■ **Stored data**

# # # #

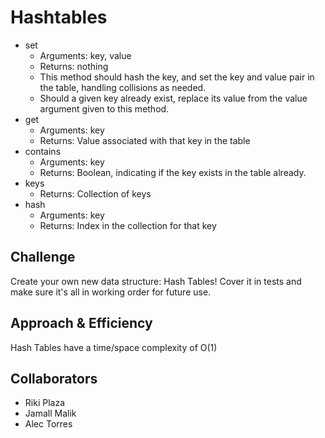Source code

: # Hashtables
- set
  - Arguments: key, value
  - Returns: nothing
  - This method should hash the key, and set the key and value pair in the table, handling collisions as needed.
  - Should a given key already exist, replace its value from the value argument given to this method.
- get
  - Arguments: key
  - Returns: Value associated with that key in the table
- contains
  - Arguments: key
  - Returns: Boolean, indicating if the key exists in the table already.
- keys
  - Returns: Collection of keys
- hash
  - Arguments: key
  - Returns: Index in the collection for that key

## Challenge
Create your own new data structure: Hash Tables! Cover it in tests and make sure it's all in working order for future use.

## Approach & Efficiency
Hash Tables have a time/space complexity of O(1)

## Collaborators
- Riki Plaza
- Jamall Malik
- Alec Torres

# # # #

■ **Problem to solve**
From the entries above, return each line with the word "that" in it.

■ **Exercise output**
  - Returns: Value associated with that key in the table
  - Returns: Index in the collection for that key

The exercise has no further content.